- [Try it]: Go through the entries below and count the lines where the word "github" appears; give only the count.

- [Dataset extract]:
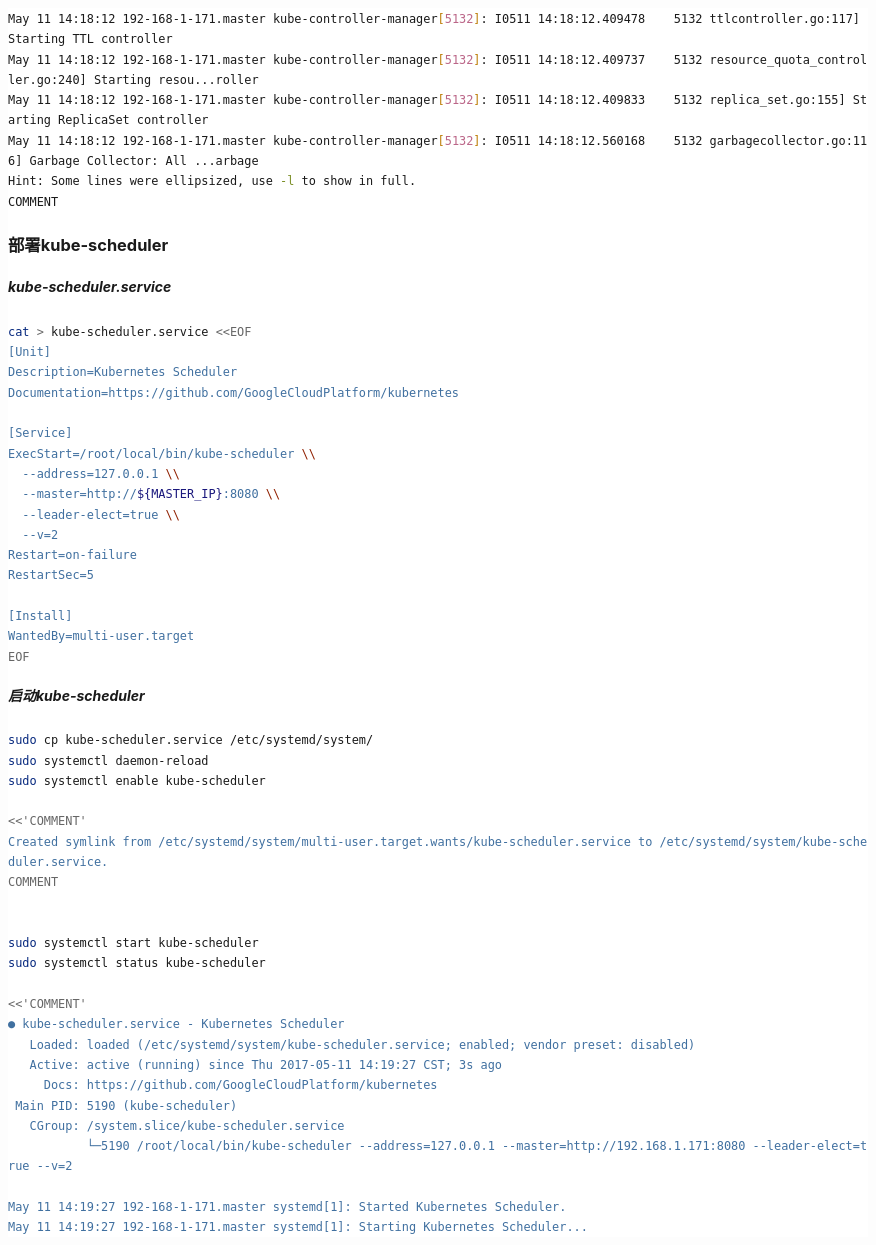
``` bash
May 11 14:18:12 192-168-1-171.master kube-controller-manager[5132]: I0511 14:18:12.409478    5132 ttlcontroller.go:117] Starting TTL controller
May 11 14:18:12 192-168-1-171.master kube-controller-manager[5132]: I0511 14:18:12.409737    5132 resource_quota_controller.go:240] Starting resou...roller
May 11 14:18:12 192-168-1-171.master kube-controller-manager[5132]: I0511 14:18:12.409833    5132 replica_set.go:155] Starting ReplicaSet controller
May 11 14:18:12 192-168-1-171.master kube-controller-manager[5132]: I0511 14:18:12.560168    5132 garbagecollector.go:116] Garbage Collector: All ...arbage
Hint: Some lines were ellipsized, use -l to show in full.
COMMENT
```

### 部署kube-scheduler

##### kube-scheduler.service

``` bash
cat > kube-scheduler.service <<EOF
[Unit]
Description=Kubernetes Scheduler
Documentation=https://github.com/GoogleCloudPlatform/kubernetes

[Service]
ExecStart=/root/local/bin/kube-scheduler \\
  --address=127.0.0.1 \\
  --master=http://${MASTER_IP}:8080 \\
  --leader-elect=true \\
  --v=2
Restart=on-failure
RestartSec=5

[Install]
WantedBy=multi-user.target
EOF
```

##### 启动kube-scheduler

``` bash
sudo cp kube-scheduler.service /etc/systemd/system/
sudo systemctl daemon-reload
sudo systemctl enable kube-scheduler

<<'COMMENT'
Created symlink from /etc/systemd/system/multi-user.target.wants/kube-scheduler.service to /etc/systemd/system/kube-scheduler.service.
COMMENT


sudo systemctl start kube-scheduler
sudo systemctl status kube-scheduler

<<'COMMENT'
● kube-scheduler.service - Kubernetes Scheduler
   Loaded: loaded (/etc/systemd/system/kube-scheduler.service; enabled; vendor preset: disabled)
   Active: active (running) since Thu 2017-05-11 14:19:27 CST; 3s ago
     Docs: https://github.com/GoogleCloudPlatform/kubernetes
 Main PID: 5190 (kube-scheduler)
   CGroup: /system.slice/kube-scheduler.service
           └─5190 /root/local/bin/kube-scheduler --address=127.0.0.1 --master=http://192.168.1.171:8080 --leader-elect=true --v=2

May 11 14:19:27 192-168-1-171.master systemd[1]: Started Kubernetes Scheduler.
May 11 14:19:27 192-168-1-171.master systemd[1]: Starting Kubernetes Scheduler...
```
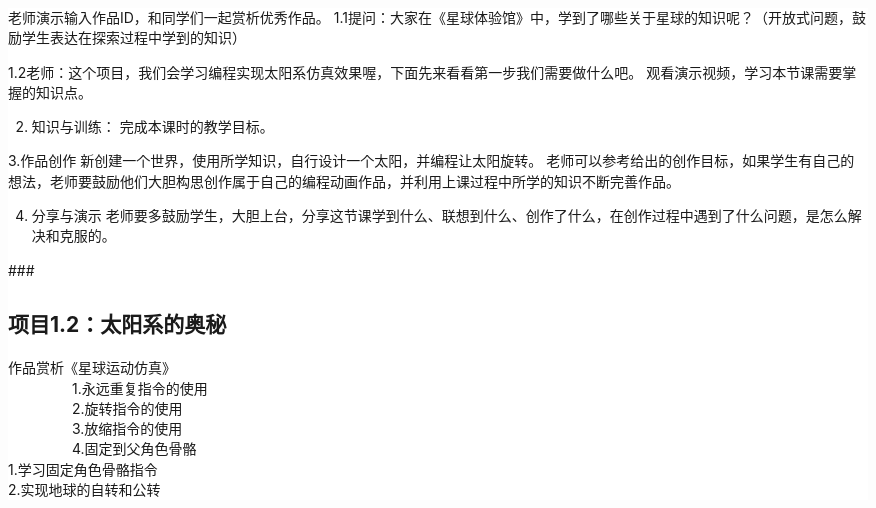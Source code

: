 老师演示输入作品ID，和同学们一起赏析优秀作品。
1.1提问：大家在《星球体验馆》中，学到了哪些关于星球的知识呢？（开放式问题，鼓励学生表达在探索过程中学到的知识）

1.2老师：这个项目，我们会学习编程实现太阳系仿真效果喔，下面先来看看第一步我们需要做什么吧。
    观看演示视频，学习本节课需要掌握的知识点。

2. 知识与训练：
完成本课时的教学目标。

3.作品创作
新创建一个世界，使用所学知识，自行设计一个太阳，并编程让太阳旋转。
老师可以参考给出的创作目标，如果学生有自己的想法，老师要鼓励他们大胆构思创作属于自己的编程动画作品，并利用上课过程中所学的知识不断完善作品。

4. 分享与演示
老师要多鼓励学生，大胆上台，分享这节课学到什么、联想到什么、创作了什么，在创作过程中遇到了什么问题，是怎么解决和克服的。
</notes>
<notes display="teacher">
### 


</notes>


## 项目1.2：太阳系的奥秘
<div class="left">
    <step value="1">
        作品赏析《星球运动仿真》<br/>
        <action type="explore" projectid="1045254"/>
      <action type="dailyVideoLink" href="https://keepwork.com/official/tips/pbl/S3/taiyangxideaomi_2" value="演示视频" />
        <action type="dailyVideo" id="" />
    </step>
</div>

<div class="right">
    <div class="mainwork">
        <step value="2">
            <action type="button" value="知识与训练" sendevent="globalStartLesson 2" projectid="1033666"/>
            <div style="text-align: left;margin-left: 64px;">
			1.永远重复指令的使用<br/>
			2.旋转指令的使用<br/>
			3.放缩指令的使用<br/>
			4.固定到父角色骨骼<br/>
			</div> 
        </step>
        <step value="3">
            <action type="loadworld" value="作品创作"/>
            <div class="F1"> 
                1.学习固定角色骨骼指令<br/>
				2.实现地球的自转和公转<br/>
            </div> 
        </step>
    </div>
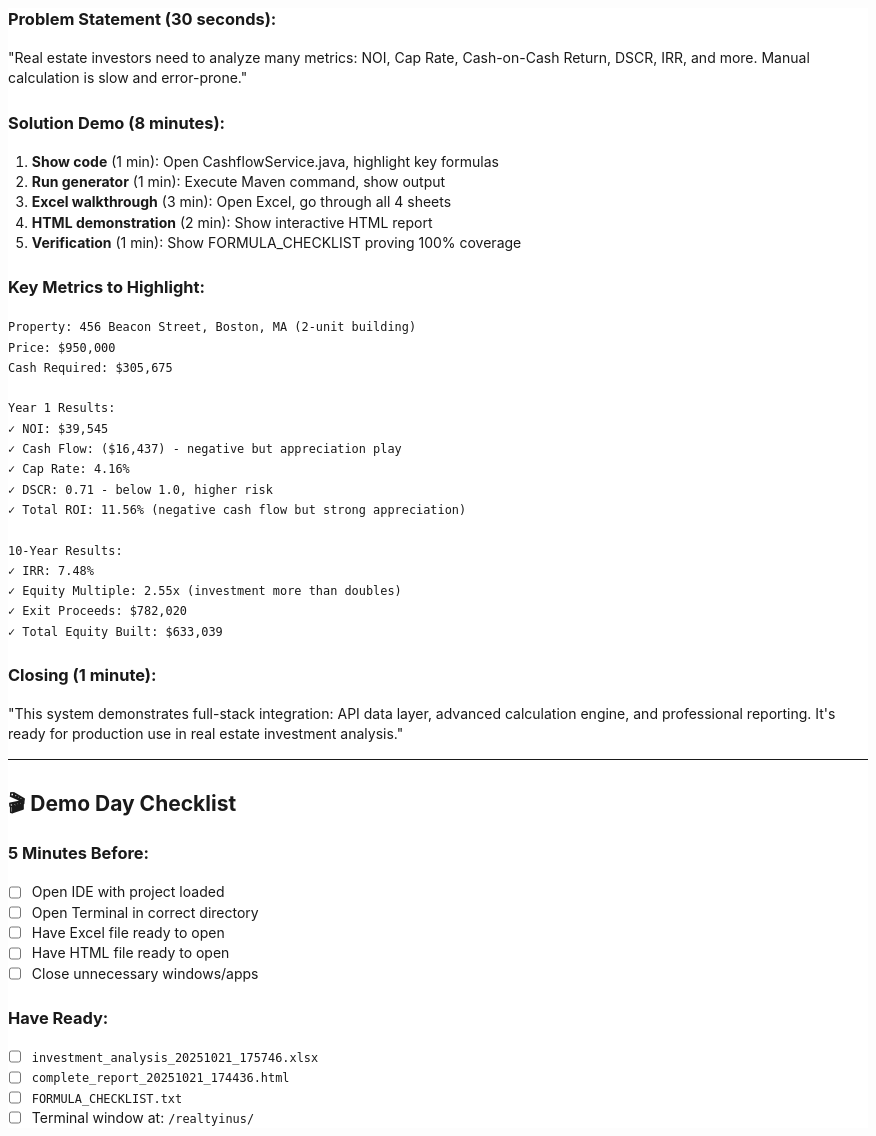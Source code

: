 ### **Problem Statement (30 seconds):**
"Real estate investors need to analyze many metrics: NOI, Cap Rate, Cash-on-Cash Return, DSCR, IRR, and more. Manual calculation is slow and error-prone."

### **Solution Demo (8 minutes):**

1. **Show code** (1 min): Open CashflowService.java, highlight key formulas
2. **Run generator** (1 min): Execute Maven command, show output
3. **Excel walkthrough** (3 min): Open Excel, go through all 4 sheets
4. **HTML demonstration** (2 min): Show interactive HTML report
5. **Verification** (1 min): Show FORMULA_CHECKLIST proving 100% coverage

### **Key Metrics to Highlight:**
```
Property: 456 Beacon Street, Boston, MA (2-unit building)
Price: $950,000
Cash Required: $305,675

Year 1 Results:
✓ NOI: $39,545
✓ Cash Flow: ($16,437) - negative but appreciation play
✓ Cap Rate: 4.16%
✓ DSCR: 0.71 - below 1.0, higher risk
✓ Total ROI: 11.56% (negative cash flow but strong appreciation)

10-Year Results:
✓ IRR: 7.48%
✓ Equity Multiple: 2.55x (investment more than doubles)
✓ Exit Proceeds: $782,020
✓ Total Equity Built: $633,039
```

### **Closing (1 minute):**
"This system demonstrates full-stack integration: API data layer, advanced calculation engine, and professional reporting. It's ready for production use in real estate investment analysis."

---

## 🎬 Demo Day Checklist

### **5 Minutes Before:**
- [ ] Open IDE with project loaded
- [ ] Open Terminal in correct directory
- [ ] Have Excel file ready to open
- [ ] Have HTML file ready to open
- [ ] Close unnecessary windows/apps

### **Have Ready:**
- [ ] `investment_analysis_20251021_175746.xlsx`
- [ ] `complete_report_20251021_174436.html`
- [ ] `FORMULA_CHECKLIST.txt`
- [ ] Terminal window at: `/realtyinus/`
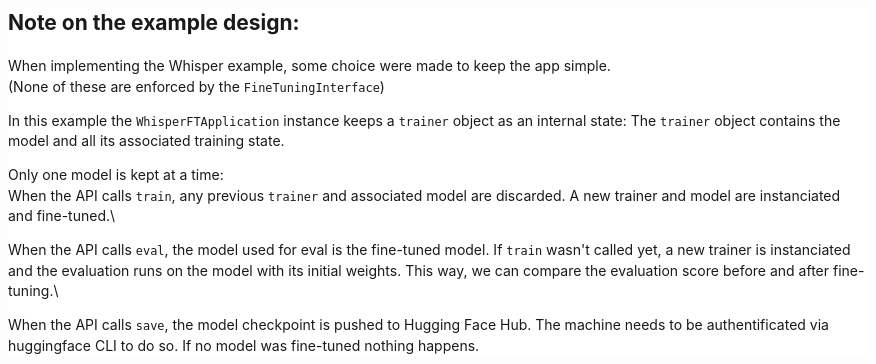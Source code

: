 
## Note on the example design:
When implementing the Whisper example, some choice were made to keep the app simple.\
(None of these are enforced by the `FineTuningInterface`)

In this example the `WhisperFTApplication` instance keeps a `trainer` object as an internal state:
The `trainer` object contains the model and all its associated training state.

Only one model is kept at a time:\
When the API calls `train`, any previous `trainer` and associated model are discarded. A new trainer and model are instanciated and fine-tuned.\

When the API calls `eval`, the model used for eval is the fine-tuned model. If `train` wasn't called yet, a new trainer is instanciated and the evaluation runs on the model with its initial weights. This way, we can compare the evaluation score before and after fine-tuning.\

When the API calls `save`, the model checkpoint is pushed to Hugging Face Hub. The machine needs to be authentificated via huggingface CLI to do so. If no model was fine-tuned nothing happens.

- [Result]: 2